Cutting-edge science has become extremely data-intensive, and therefore the inability to store and analyze multi-Terabyte datasets today (and Petabytes tomorrow) is increasingly limiting scientific progress. One important, long-standing problem, described by Feynman as the last unsolved problem in classical physics, is turbulence in magnetized and unmagnetized fluids. A formidable obstacle is that the intrinsic physics of the turbulent cascade takes place in a Lagrangian frame, so that fluid particles must be tracked backward in time. This requirement holds true in other fields, such as cosmogenesis, where galaxies need to be tracked back through past encounters.
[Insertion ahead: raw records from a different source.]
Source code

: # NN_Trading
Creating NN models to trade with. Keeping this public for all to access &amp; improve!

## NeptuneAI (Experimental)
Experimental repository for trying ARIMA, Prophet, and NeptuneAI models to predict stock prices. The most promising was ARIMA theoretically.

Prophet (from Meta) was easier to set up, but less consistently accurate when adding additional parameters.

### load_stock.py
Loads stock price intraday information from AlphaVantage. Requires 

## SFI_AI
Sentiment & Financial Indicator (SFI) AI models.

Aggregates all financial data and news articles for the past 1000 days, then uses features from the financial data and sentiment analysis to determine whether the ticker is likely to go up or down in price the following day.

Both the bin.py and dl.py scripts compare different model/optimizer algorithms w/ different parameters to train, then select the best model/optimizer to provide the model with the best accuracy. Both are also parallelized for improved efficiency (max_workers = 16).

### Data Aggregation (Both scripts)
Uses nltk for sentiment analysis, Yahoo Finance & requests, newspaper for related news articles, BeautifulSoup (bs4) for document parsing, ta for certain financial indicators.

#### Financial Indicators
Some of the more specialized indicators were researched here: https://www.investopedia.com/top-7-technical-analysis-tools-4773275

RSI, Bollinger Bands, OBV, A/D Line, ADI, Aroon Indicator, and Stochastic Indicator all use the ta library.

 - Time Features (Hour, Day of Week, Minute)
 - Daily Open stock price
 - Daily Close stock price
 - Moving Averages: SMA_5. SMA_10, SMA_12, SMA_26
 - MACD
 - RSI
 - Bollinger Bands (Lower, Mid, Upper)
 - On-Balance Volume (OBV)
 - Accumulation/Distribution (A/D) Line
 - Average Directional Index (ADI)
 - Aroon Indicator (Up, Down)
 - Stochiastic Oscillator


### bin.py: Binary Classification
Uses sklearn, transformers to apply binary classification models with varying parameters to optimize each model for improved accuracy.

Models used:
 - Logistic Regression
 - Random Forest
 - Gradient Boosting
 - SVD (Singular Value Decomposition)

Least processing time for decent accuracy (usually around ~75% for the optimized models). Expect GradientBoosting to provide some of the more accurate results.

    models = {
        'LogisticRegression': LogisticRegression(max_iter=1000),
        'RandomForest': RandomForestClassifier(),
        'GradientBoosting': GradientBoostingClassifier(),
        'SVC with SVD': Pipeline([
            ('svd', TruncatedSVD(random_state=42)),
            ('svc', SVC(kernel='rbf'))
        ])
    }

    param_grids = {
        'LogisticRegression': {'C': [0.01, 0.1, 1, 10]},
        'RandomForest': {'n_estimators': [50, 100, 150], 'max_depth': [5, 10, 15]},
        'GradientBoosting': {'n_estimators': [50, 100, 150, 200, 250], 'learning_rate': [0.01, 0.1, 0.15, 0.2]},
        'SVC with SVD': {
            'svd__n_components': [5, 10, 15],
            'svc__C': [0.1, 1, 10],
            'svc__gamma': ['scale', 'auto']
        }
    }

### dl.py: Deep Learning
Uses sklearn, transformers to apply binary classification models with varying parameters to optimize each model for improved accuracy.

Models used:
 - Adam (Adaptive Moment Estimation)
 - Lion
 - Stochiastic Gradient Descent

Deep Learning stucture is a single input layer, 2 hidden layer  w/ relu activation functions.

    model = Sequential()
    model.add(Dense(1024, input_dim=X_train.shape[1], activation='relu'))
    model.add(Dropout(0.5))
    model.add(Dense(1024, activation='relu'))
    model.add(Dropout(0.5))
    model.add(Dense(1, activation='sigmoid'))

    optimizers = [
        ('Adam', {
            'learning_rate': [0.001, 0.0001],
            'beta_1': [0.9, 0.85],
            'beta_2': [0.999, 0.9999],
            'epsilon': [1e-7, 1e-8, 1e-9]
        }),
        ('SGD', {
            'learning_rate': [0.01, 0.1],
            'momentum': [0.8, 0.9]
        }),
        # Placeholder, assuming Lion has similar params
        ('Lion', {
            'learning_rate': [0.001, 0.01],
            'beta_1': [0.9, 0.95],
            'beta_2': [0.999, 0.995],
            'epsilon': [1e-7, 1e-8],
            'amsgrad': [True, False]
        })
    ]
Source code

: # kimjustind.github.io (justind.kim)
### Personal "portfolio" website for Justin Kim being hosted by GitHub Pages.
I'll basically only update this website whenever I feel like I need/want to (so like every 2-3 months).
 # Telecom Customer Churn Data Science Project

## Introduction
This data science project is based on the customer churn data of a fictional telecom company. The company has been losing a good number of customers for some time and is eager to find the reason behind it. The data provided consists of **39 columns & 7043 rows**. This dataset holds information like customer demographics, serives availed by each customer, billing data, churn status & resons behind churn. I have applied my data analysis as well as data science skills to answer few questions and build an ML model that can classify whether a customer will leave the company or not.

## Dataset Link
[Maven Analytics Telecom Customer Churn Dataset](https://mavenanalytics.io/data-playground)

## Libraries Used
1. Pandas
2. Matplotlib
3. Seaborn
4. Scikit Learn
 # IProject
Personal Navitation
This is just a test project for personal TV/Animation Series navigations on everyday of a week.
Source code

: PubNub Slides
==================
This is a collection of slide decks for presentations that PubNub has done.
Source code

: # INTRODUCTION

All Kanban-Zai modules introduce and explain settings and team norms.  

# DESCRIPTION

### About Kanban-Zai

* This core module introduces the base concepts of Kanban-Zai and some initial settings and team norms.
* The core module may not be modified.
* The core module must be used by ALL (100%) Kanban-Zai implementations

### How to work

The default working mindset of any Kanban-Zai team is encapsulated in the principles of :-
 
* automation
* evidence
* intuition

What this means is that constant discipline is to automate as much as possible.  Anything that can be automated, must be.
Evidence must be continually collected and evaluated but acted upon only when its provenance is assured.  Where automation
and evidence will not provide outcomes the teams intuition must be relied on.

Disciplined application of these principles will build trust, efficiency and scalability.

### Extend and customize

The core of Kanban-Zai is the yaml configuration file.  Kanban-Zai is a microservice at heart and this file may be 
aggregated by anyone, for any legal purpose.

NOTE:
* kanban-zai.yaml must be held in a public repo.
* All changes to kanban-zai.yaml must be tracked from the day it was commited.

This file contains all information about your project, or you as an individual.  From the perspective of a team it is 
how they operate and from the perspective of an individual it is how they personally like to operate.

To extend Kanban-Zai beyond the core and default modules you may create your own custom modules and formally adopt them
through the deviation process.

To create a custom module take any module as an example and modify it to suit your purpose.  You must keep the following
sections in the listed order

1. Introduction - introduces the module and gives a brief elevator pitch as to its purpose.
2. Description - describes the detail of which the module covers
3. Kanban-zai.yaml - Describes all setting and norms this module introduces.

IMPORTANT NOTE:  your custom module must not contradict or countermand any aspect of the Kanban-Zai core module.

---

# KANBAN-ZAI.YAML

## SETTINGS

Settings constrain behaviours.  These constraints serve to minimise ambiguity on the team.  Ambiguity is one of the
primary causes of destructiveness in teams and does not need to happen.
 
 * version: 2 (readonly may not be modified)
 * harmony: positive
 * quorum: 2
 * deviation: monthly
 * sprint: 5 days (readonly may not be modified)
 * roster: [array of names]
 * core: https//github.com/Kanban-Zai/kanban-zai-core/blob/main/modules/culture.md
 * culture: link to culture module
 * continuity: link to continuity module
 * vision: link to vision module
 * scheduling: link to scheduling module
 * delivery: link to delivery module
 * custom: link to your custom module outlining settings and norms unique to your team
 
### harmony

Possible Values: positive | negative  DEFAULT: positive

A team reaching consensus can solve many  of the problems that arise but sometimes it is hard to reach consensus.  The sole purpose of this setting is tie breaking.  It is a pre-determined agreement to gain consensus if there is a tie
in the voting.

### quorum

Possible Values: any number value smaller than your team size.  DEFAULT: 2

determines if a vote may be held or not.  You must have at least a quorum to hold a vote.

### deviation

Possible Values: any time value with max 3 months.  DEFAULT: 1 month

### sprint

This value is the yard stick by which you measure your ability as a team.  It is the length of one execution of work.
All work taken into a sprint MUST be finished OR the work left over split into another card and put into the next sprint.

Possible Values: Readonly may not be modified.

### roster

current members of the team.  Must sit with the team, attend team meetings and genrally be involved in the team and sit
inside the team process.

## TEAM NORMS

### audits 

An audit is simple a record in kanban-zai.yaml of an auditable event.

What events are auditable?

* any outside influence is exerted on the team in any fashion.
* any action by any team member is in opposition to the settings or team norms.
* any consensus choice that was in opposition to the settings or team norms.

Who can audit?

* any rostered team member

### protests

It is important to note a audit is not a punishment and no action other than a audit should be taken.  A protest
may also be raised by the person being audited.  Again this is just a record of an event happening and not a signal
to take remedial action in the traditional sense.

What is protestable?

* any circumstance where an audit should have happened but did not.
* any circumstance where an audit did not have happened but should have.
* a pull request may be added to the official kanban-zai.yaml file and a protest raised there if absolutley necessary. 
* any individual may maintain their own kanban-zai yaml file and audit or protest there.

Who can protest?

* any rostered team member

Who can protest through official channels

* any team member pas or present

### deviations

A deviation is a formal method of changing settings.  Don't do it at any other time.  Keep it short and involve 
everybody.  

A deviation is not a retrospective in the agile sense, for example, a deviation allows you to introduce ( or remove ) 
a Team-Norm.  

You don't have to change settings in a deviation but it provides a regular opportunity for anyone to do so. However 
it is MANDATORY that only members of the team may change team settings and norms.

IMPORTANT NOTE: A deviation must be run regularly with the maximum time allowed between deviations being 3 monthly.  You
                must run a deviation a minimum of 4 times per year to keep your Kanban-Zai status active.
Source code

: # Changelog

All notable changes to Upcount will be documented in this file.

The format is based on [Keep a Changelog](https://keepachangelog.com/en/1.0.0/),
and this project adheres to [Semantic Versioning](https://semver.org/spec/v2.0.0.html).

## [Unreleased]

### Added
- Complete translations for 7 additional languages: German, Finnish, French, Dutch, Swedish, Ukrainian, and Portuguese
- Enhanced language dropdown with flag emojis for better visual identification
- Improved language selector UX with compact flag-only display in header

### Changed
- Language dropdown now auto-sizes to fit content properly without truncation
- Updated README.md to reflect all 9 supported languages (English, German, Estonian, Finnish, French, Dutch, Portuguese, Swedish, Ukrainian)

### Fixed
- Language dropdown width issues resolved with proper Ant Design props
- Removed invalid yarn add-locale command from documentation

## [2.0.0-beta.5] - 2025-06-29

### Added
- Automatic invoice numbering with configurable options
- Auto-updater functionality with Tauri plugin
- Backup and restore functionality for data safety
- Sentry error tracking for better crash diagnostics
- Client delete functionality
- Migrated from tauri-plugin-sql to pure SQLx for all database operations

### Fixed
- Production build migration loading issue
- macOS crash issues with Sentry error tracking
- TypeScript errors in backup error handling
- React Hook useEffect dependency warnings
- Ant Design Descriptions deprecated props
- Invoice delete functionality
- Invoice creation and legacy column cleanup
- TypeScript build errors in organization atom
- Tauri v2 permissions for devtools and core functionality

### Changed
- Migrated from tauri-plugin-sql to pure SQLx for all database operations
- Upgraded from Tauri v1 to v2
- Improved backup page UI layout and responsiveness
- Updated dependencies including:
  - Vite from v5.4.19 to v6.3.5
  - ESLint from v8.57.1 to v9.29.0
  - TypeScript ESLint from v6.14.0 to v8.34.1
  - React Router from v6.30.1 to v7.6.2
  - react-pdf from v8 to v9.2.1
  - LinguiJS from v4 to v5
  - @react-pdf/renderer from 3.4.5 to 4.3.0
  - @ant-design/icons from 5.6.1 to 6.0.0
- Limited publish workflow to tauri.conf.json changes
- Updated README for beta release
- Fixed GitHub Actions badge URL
The present research project will develop a new approach to large-scale numerical simulations, saving almost every time step in a database and thus permitting subsequent analysis by relatively simple computation, only over a lot of data. The new idea, which has already been tested, is to avoid the bottleneck of moving data to compute nodes, and instead combine low-level, indexed data access with processing that occurs right inside the database. This method permits the intended novel assault on the problem of turbulence, combining a forefront science project with a demonstration of the simulation environment of the future. It requires the development of tools and procedures to organize the data in multiple formats, each appropriate for a particular kind of statistical analysis, running either inside or closely integrated to the database.
The resultant improved understanding of magneto-hydrodynamic turbulence will have a broad impact throughout astrophysics; and the new approach and concrete tools to be created will affect most areas of science.